In Wichita and many other communities across Kansas, more than a month of high temperatures and no rain has harmed crops and triggered water conservation efforts. The swimming pool in my Holiday Inn is closed. There’s no drain plug in the bath – a hint to take short showers only, perhaps?

Whether global climate change is behind this is controversial. Yes, says a scientist from the National Center for Atmospheric Research: “When climate change and natural variability happen in the same direction, that’s when records get broken.” Others disagree. On blogs about the weather and human behavior, a lot of name-calling is going around.

In the clamor, I’ve been encountering darker, more pessimistic views about what lies ahead of us. “I am not about despair, but I am leaving hope up to someone else,” one young man told me. A friend who consults with businesses on sustainability no longer believes that her work will have any impact on the near future. She says she is working for people in the far distant future—the small group of humans who will survive whatever comes next.  And responding to a climate question in a lecture on gardening, writer Jamaica Kincaid shrugged her shoulders and said: we are ephemeral. The world lasts. People don’t.

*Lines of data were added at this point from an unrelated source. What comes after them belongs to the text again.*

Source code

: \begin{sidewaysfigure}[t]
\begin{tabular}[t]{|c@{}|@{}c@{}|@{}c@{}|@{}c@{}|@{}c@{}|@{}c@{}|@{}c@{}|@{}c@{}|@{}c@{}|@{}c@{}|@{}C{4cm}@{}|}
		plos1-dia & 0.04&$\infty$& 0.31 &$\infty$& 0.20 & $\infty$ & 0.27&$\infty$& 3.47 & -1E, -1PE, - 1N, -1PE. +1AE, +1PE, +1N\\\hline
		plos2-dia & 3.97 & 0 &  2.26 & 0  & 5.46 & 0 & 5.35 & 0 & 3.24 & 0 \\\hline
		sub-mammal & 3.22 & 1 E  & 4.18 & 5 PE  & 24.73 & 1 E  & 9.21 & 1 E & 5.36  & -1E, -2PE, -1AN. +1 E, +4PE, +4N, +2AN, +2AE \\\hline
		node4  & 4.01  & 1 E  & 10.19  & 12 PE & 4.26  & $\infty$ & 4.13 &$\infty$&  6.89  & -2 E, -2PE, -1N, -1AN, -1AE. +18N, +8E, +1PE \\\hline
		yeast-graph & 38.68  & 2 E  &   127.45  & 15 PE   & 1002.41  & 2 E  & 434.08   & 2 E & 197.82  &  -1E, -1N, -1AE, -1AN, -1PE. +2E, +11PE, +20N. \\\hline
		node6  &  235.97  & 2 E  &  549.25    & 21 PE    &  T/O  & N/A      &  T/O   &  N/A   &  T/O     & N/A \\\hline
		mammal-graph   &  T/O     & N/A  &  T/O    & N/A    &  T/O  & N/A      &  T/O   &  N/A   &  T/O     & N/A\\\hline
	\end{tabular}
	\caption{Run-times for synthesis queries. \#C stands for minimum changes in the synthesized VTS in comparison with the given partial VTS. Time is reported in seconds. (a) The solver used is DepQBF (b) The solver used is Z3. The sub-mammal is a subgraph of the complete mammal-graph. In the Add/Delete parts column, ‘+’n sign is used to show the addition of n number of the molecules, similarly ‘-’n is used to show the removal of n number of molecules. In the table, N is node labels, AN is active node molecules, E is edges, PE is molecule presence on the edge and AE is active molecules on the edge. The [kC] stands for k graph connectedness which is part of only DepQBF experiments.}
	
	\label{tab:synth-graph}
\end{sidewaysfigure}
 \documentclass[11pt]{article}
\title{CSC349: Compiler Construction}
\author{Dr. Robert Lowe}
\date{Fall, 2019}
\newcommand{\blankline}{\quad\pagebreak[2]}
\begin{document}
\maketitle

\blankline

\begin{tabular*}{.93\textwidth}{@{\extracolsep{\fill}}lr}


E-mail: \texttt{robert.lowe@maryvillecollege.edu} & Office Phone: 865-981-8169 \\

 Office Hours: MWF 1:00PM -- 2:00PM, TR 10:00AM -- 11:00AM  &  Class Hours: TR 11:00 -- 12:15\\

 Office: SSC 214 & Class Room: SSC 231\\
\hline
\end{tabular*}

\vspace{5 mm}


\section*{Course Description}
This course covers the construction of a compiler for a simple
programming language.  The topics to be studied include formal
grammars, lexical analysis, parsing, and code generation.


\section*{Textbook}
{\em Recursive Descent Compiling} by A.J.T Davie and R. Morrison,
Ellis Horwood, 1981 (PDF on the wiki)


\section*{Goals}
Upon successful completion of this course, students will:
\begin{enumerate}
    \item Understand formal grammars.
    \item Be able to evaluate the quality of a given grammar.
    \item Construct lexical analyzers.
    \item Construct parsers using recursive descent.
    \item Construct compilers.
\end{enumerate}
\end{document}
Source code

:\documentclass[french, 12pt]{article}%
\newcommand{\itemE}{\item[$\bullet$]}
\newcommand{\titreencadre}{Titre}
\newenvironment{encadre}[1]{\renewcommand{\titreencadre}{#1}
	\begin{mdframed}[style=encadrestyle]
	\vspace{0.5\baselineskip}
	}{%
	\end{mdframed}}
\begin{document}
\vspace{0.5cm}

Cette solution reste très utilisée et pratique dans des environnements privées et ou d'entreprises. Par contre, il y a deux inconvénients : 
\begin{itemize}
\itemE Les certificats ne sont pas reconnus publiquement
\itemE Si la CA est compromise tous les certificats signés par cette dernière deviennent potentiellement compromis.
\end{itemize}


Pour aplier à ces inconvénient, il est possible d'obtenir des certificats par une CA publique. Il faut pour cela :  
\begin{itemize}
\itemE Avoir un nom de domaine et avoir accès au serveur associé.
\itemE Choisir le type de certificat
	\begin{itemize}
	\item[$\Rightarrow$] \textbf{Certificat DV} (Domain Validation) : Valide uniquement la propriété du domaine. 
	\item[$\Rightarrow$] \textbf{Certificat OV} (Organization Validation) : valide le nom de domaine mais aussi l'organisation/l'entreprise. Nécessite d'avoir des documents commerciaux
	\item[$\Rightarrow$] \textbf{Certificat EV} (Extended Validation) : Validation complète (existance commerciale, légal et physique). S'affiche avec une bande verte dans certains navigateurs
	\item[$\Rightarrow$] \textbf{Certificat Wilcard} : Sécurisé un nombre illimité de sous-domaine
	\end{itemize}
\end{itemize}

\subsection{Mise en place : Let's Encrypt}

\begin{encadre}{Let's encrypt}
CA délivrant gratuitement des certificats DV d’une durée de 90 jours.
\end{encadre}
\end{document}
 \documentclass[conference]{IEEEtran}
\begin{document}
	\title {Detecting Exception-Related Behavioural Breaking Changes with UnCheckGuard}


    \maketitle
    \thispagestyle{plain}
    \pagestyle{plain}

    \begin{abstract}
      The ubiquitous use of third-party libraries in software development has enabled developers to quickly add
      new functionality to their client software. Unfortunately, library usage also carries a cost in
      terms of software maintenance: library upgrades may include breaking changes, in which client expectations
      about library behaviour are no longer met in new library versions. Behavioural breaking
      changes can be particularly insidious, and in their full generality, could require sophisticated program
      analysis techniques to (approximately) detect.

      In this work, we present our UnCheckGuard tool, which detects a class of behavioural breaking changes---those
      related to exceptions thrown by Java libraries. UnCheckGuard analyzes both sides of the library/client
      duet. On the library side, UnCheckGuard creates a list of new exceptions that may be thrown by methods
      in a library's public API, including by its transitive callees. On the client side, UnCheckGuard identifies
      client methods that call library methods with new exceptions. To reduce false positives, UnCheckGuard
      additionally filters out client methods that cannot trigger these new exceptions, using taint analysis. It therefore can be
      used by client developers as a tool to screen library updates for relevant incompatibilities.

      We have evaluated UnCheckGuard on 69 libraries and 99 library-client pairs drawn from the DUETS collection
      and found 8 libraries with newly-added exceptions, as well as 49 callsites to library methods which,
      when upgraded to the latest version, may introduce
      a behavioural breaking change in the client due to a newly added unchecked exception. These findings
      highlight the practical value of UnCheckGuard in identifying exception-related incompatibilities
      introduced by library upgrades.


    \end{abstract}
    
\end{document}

For an optimist who lives by the saying, “hope is the ability to hear the music of the future. Faith is dancing to its tune,” this was hard to take.  But my friends who hear a dirge have a point. Maybe our actions have little immediate impact. Maybe no one cares. Maybe temperatures will rise, rainfall decrease, ocean currents change direction, disasters overwhelm us, and our era on earth draw to a close. We don’t know. Instead of being optimistic or pessimistic, we can let go of the outcome, and strive to make choices now and live in ways today that care for the earth and its future residents.

Weeds are growing in the Little Arkansas River bed. Wells are dry.  The Kansans at this weekend’s Glocal Mission Gathering can only pray for rain. Act on their new-found solidarity with people contending with drought and famine in the Horn of Africa. Remember that God is good, and turn off the tap water.

Thank you for your hopeful music, Kansas. May it rain soon.